Understand the Terms of Our Marketing Services and How We Help You Reach Your Target Audience

Update: 30 November 2024

MARKETING AGREEMENT

This Marketing Agreement (the “Agreement”) is made effective as of the date specified between Spirit Manchester Marketing LLC (“Service Provider” or “SP”) and the individual or entity agreeing to this Agreement (“Client”).

1. Services

As of the effective date, SP will provide marketing services, including the delivery of leads within the agreed-upon territory, per Client’s specifications.

2. Term

The initial term of this Agreement is 90 calendar days starting from the effective date, unless otherwise stated. After the initial term, the Agreement will continue on a month-to-month basis unless terminated by either party with immediate effect upon notice.

3. Payments

Client agrees to pay the amount as outlined in the SpiritManchester invoice in exchange for marketing services, including placement in relevant categories. Payments will be made monthly, starting from the effective date. To cancel services, the Client must notify SP within five days of the payment date to be eligible for a refund for that month's services. Client authorizes SP to process payments using the provided payment method.

4. Confidentiality

Each party agrees to keep any confidential information disclosed in connection with this Agreement private and secure. Confidential information includes, but is not limited to, client details, pricing, strategies, and lead data. The receiving party agrees not to disclose or use confidential information for any purpose outside the scope of this Agreement.

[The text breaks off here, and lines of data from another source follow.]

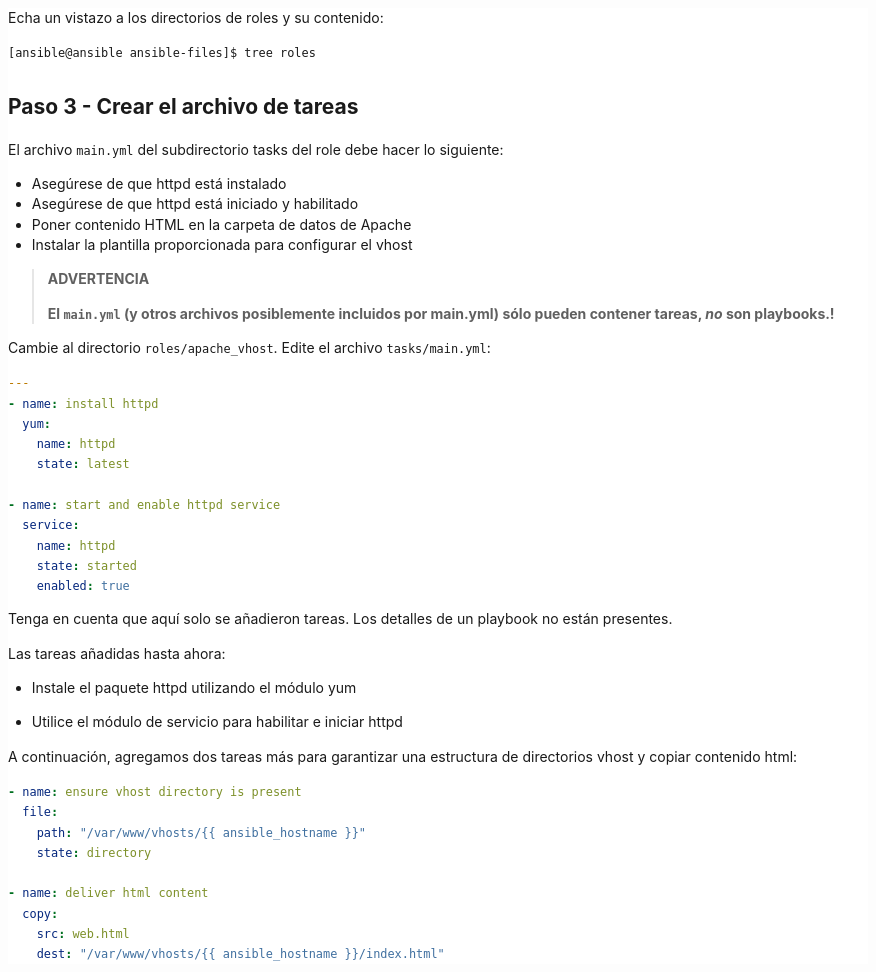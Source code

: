 Echa un vistazo a los directorios de roles y su contenido:

```bash
[ansible@ansible ansible-files]$ tree roles
```

## Paso 3 - Crear el archivo de tareas

El archivo `main.yml` del subdirectorio tasks del role debe hacer lo siguiente:

  - Asegúrese de que httpd está instalado
  - Asegúrese de que httpd está iniciado y habilitado
  - Poner contenido HTML en la carpeta de datos de Apache
  - Instalar la plantilla proporcionada para configurar el vhost

> **ADVERTENCIA**
>
> **El `main.yml` (y otros archivos posiblemente incluidos por main.yml) sólo pueden contener tareas, *no* son playbooks.!**

Cambie al directorio `roles/apache_vhost`. Edite el archivo `tasks/main.yml`:

```yaml
---
- name: install httpd
  yum:
    name: httpd
    state: latest

- name: start and enable httpd service
  service:
    name: httpd
    state: started
    enabled: true
```

Tenga en cuenta que aquí solo se añadieron tareas. Los detalles de un playbook no están presentes.

Las tareas añadidas hasta ahora:

  - Instale el paquete httpd utilizando el módulo yum

  - Utilice el módulo de servicio para habilitar e iniciar httpd

A continuación, agregamos dos tareas más para garantizar una estructura de directorios vhost y copiar contenido html:


```yaml
- name: ensure vhost directory is present
  file:
    path: "/var/www/vhosts/{{ ansible_hostname }}"
    state: directory

- name: deliver html content
  copy:
    src: web.html
    dest: "/var/www/vhosts/{{ ansible_hostname }}/index.html"
```
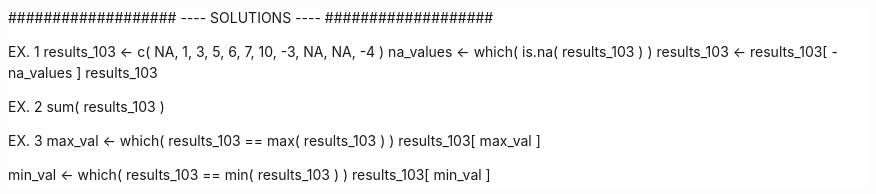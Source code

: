 ###################
---- SOLUTIONS  ----
###################

EX. 1 
results_103 <- c( NA, 1, 3, 5, 6, 7, 10, -3, NA, NA, -4 )
na_values   <- which( is.na( results_103 ) ) 
results_103 <- results_103[ -na_values ]
results_103

EX. 2
sum( results_103 )

EX. 3
max_val <- which( results_103 == max( results_103 ) )
results_103[ max_val ]

min_val <- which( results_103 == min( results_103 ) )
results_103[ min_val ]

5. Limitations on Lead Sharing

Leads generated through SpiritManchester’s services are for the exclusive use of the Client. The Client shall not share or sell the leads with any third party outside their organization.

6. Disclaimer and Limitation of Liability

SP makes no guarantees regarding the volume, quality, or success of the leads generated. SP disclaims all warranties, including any implied warranties of merchantability, fitness for a particular purpose, or non-infringement. SP’s maximum liability will not exceed the total fees paid by the Client in the 12 months preceding the claim.

7. Termination

Either party may terminate this Agreement with written notice. Upon termination, any outstanding payments for services rendered will remain due.

8. Governing Law

This Agreement shall be governed by the laws of the United Kingdom, and any disputes will be handled exclusively in the courts located in Manchester.

9. Miscellaneous

This Agreement constitutes the entire understanding between the parties and may only be amended in writing, signed by both parties.